To classify something, find things that are similar and label it with the same class as the most similar thing.
The feature space is \(N-d\), where \(N\) is the number of features. Each instance is mapped to a point. The descriptive features become the axes.
The Similarity Metric
Mathematically, it must conform to these 4 criteria:
- Non-negative: \(f(a, b) \ge 0\)
- Identity: \( f(a, b) = 0 \iff a = b \)
- Symmetry: \( f(a, b) = f(b, a) \)
- Triangular inequality: \( f(a, b) \le f(a, c) + f(c, b) \)
The Minkowski Distance
Where \(a\) and \(b\) are the instances being compared. \(m\) is the number of descriptive features:
$$ f(a, b) = \left( \sum_{i=1}^{m} abs(a[i] - b[i])^{p} \right)^{1/p} $$
Because the differences are raised to the \(p\)‘th power, higher \(p\) emphasizes features with big differences.
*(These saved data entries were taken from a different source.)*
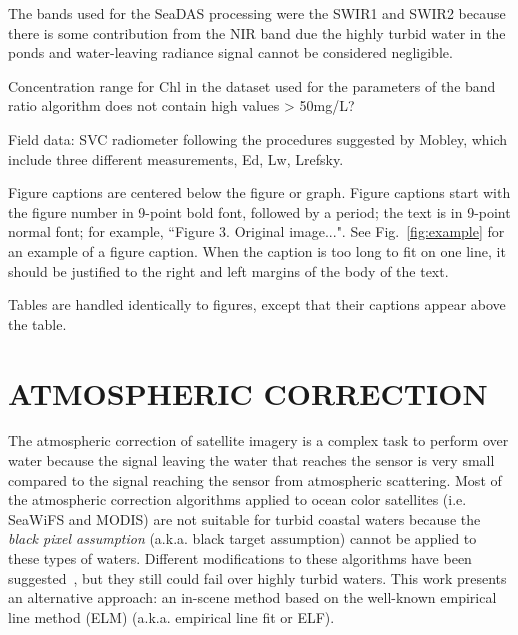 \documentclass[]{spie}  %
\begin{document}
The bands used for the SeaDAS processing were the SWIR1 and SWIR2 because there is some contribution from the NIR band due the highly turbid water in the ponds and water-leaving radiance signal cannot be considered negligible.

Concentration range for Chl in the dataset used for the parameters of the band ratio algorithm does not contain high values > 50mg/L?

Field data: SVC radiometer following the procedures suggested by Mobley, which include three different measurements, Ed, Lw, Lrefsky.


Figure captions are centered below the figure or graph.  Figure captions start with the figure number in 9-point bold font, followed by a period; the text is in 9-point normal font; for example, ``{\footnotesize{Figure 3.}  Original image...}".  See Fig.~\ref{fig:example} for an example of a figure caption.  When the caption is too long to fit on one line, it should be justified to the right and left margins of the body of the text.  

Tables are handled identically to figures, except that their captions appear above the table. 
\section{ATMOSPHERIC CORRECTION}
The atmospheric correction of satellite imagery is a complex task to perform over water because the signal leaving the water that reaches the sensor is very small compared to the signal reaching the sensor from atmospheric scattering. Most of the atmospheric correction algorithms applied to ocean color satellites (i.e. SeaWiFS and MODIS) are not suitable for turbid coastal waters because the {\it black pixel assumption} (a.k.a. black target assumption) cannot be applied to these types of waters. Different modifications to these algorithms have been suggested~\cite{Mobley:1999}, but they still could fail over highly turbid waters. This work presents an alternative approach: an in-scene method based on the well-known empirical line method (ELM) (a.k.a. empirical line fit or ELF).
\label{sec:atmcorr}  %
\end{document}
As \( p \to \infty \), we get the biggest absolute difference since it dominates the other sums. \(p = \infty \) is referred to as the Chebyshev (or Chessboard) Distance.
The Manhattan (or Taxi-Cab) Distance (\( p = 1\))
$$ f(a, b) = \sum_{i=1}^{m} |a[i] - b[i]| $$
The Euclidean Distance (\( p = 2\))
Interesting to note that “Euclidean Distance” is somewhat a misnomer. Given that Minkowski distances satisfy metrics criteria, they seem to assume a Euclidean (flat) geometry. In that sense, the Manhattan Distance is not, strictly speaking, a non-euclidean distance.
Euclidean space is the de-facto geometry in ML for convenience/tradition rather than by design, which limits us. For example, hyperbolic space offers a better model for embedding a tree in a way that maintains the distance of nodes, i.e. the volume grows exponentially in the tree depth.
$$ f(a, b) = \sqrt{ \sum_{i=1}^{m} (a[i] - b[i])^2 } $$
Euclidean is the default, unless one is constrained by computational resources.
Note that the Euclidean distance is more influenced by a single large difference in one feature than a lot of small differences across a set of features. The opposite is true of the Manhattan Distance.
Why are non-negativity and triangular inequality important? It seems that we should think of the similarity metric as a measure of “distance”. Distance between two instances obeys the non-negativity & triangular inequality conditions.